▶ [What needs to be done]: The only acceptable reply is the number of lines in the material below that hold "dominio".

▶ [Given data]:
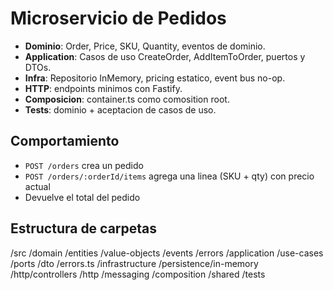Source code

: # Microservicio de Pedidos

- **Dominio**: Order, Price, SKU, Quantity, eventos de dominio.
- **Application**: Casos de uso CreateOrder, AddItemToOrder, puertos y DTOs.
- **Infra**: Repositorio InMemory, pricing estatico, event bus no-op.
- **HTTP**: endpoints minimos con Fastify.
- **Composicion**: container.ts como comosition root.
- **Tests**: dominio + aceptacion de casos de uso.

## Comportamiento
- `POST /orders` crea un pedido
- `POST /orders/:orderId/items` agrega una linea (SKU + qty) con precio actual
- Devuelve el total del pedido

## Estructura de carpetas
/src
    /domain
        /entities
        /value-objects
        /events
        /errors
    /application
        /use-cases
        /ports
        /dto
        /errors.ts
    /infrastructure
        /persistence/in-memory
        /http/controllers
        /http
        /messaging
    /composition
    /shared
/tests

▶ [Exercise response]: 2